Limit of detection (LOD) is calculated separately for each Olink assay and sample plate. The LOD is based on the background, estimated from negative controls included on every plate, plus three standard deviations. The standard deviation is assay specific and estimated during product validation for every panel.
For studies including more than one plate per panel, the maximum observed LOD for each assay is selected as study LOD. Consequently, all plates included in the study receive the same assay specific LOD. The estimated LOD is a conservative measurement especially in large multiplate studies where there is high probability that observed data is in fact above the true background signal.
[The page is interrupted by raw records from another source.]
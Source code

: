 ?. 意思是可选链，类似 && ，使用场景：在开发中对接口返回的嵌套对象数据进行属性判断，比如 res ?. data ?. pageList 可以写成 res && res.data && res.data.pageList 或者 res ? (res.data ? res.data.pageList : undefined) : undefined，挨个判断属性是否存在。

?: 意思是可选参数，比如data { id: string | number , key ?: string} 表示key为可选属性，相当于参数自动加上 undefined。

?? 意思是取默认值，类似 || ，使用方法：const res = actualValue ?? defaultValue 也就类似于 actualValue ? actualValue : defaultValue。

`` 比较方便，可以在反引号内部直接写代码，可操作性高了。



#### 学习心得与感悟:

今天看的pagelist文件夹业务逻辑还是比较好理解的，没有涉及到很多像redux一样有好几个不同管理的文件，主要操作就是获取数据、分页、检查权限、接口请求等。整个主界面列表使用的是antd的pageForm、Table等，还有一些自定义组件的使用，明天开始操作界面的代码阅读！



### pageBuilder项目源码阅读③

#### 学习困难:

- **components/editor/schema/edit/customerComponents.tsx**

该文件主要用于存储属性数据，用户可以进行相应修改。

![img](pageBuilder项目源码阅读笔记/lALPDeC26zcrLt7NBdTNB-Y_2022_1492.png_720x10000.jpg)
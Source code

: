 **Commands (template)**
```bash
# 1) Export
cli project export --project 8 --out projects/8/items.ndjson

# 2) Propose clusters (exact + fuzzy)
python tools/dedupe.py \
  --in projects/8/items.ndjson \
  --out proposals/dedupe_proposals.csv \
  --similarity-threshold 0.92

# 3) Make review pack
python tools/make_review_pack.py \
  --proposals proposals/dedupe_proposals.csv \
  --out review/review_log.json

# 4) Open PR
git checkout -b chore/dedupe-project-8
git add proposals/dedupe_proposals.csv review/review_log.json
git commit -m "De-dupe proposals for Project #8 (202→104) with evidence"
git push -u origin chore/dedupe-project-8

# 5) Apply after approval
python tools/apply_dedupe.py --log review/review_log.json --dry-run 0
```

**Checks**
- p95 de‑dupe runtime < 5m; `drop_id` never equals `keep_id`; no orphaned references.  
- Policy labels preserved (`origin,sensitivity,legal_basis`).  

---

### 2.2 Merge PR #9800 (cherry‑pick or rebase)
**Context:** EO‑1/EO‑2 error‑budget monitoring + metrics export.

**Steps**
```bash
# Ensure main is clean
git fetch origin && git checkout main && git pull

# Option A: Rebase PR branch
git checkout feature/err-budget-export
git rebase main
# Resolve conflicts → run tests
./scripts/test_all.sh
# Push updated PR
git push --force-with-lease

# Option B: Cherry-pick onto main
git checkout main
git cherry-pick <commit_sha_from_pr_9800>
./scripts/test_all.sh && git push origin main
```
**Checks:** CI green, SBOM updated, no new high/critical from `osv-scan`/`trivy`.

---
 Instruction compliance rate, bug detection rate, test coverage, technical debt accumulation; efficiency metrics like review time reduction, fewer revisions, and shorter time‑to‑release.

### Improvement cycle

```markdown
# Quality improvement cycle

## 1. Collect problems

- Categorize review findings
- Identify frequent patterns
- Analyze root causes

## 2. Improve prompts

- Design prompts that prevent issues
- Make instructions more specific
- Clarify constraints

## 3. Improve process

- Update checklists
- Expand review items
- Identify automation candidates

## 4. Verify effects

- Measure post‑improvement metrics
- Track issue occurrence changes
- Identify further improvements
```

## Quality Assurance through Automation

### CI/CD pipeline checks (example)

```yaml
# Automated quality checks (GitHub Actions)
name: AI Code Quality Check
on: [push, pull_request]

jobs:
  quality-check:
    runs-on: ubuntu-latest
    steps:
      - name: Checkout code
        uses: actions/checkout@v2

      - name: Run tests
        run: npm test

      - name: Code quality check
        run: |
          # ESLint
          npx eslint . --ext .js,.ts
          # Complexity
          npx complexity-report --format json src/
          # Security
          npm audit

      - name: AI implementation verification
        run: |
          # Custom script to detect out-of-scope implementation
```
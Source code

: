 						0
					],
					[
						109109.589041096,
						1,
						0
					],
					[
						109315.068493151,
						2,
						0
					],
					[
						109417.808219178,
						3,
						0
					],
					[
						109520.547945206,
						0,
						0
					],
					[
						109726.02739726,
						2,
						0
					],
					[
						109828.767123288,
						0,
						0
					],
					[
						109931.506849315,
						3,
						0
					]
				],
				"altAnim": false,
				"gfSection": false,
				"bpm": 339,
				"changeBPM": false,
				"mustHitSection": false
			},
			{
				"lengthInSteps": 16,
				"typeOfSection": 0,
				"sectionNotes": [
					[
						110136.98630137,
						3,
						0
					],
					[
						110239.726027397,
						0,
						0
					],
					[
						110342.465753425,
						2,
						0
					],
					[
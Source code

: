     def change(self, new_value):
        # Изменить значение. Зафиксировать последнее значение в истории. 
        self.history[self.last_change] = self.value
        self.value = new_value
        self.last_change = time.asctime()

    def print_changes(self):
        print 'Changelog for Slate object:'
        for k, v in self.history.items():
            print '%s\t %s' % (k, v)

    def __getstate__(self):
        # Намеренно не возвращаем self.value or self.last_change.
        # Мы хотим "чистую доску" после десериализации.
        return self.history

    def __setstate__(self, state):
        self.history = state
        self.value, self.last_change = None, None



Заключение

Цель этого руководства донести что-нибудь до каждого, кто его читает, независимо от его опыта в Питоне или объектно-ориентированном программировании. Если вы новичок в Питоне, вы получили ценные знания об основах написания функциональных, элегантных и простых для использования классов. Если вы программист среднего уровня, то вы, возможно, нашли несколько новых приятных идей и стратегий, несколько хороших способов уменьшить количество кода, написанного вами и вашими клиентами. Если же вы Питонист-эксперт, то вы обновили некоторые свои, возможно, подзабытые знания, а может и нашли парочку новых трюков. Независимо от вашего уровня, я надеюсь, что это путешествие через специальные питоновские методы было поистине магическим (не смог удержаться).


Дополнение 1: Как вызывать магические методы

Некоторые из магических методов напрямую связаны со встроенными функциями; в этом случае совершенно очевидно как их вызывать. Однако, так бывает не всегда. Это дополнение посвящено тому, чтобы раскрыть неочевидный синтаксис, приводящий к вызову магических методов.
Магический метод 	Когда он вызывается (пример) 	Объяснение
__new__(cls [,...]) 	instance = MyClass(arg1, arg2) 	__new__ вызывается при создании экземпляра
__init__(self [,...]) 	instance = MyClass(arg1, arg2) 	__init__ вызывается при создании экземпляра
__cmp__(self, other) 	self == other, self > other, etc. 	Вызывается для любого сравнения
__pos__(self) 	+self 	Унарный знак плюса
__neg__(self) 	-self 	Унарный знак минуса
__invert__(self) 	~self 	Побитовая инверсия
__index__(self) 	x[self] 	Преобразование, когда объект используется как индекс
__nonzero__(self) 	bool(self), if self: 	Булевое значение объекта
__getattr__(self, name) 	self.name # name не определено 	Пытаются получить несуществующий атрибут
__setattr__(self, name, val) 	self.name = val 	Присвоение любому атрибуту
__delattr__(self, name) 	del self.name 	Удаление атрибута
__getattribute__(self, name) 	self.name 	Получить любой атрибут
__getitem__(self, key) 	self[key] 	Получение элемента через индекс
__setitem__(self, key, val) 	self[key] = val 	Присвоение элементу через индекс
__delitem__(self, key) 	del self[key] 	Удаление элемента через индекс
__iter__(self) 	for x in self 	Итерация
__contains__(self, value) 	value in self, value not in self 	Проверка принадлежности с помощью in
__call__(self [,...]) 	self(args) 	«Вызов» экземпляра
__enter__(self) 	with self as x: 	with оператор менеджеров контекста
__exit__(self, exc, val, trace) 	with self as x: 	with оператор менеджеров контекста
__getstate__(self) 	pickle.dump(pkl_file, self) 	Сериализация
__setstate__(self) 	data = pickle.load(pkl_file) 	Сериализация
Consider excluding assays with low detection from analysis
Olink recommends that assays with a large proportion of samples below LOD is excluded from the analysis. The limit for exclusion should be decided on a study basis and consider design including sample size and experimental variables. Suitable exclusion limits may be in the range of less than 25-50% of samples above LOD.
Characteristics of data below LOD
As with all affinity based assays, data from Olink’s platform have a S-curve (sigmoid) relationship with the true protein concentration in a sample. Data below LOD have a higher risk to be in the non-linear phase of the S-curve meaning that 1 NPX difference may not correspond to 2x protein concentration in this region. This may bias estimates including data below LOD and should be considered when interpreting any results that are based on data below LOD.
Strategies for handling data below LOD in data analysis
Several strategies exist for handling data below LOD that varies in complexity. Olink delivers data below LOD to allow researches to choose the strategy that is best for their study and interpret results with the complexity of data below LOD in mind. Some examples of strategies include:
- Replace data below LOD: It is common to replace data below LOD with a specific value. This will left-censor the data which creates a skewed distribution. Estimates of, for example, mean will be biased and parametric statistical tests may have lower statistical power. Common values to use for replacement is the value for LOD or LOD/√2. The latter have been reported in literature to give less biased estimate of means.
- Use actual data below LOD: As data below LOD may be non-linear, estimates of for example mean may be biased. However, especially in large multiplate studies LOD is a conservative measurement. Using actual data may increase the statistical power and give a less skewed distribution compared to replace data below LOD with a value.
- Impute data below LOD: A more complex approach for handling data below LOD is to impute the true value. Several methods for imputation exist and includes maximum-likelihood estimation (MLE) of the distribution below LOD.
- Set data below LOD to missing: Olink do not recommend that data below LOD is excluded from analysis as the most distinct biomarkers may have a low concentration under specific conditions.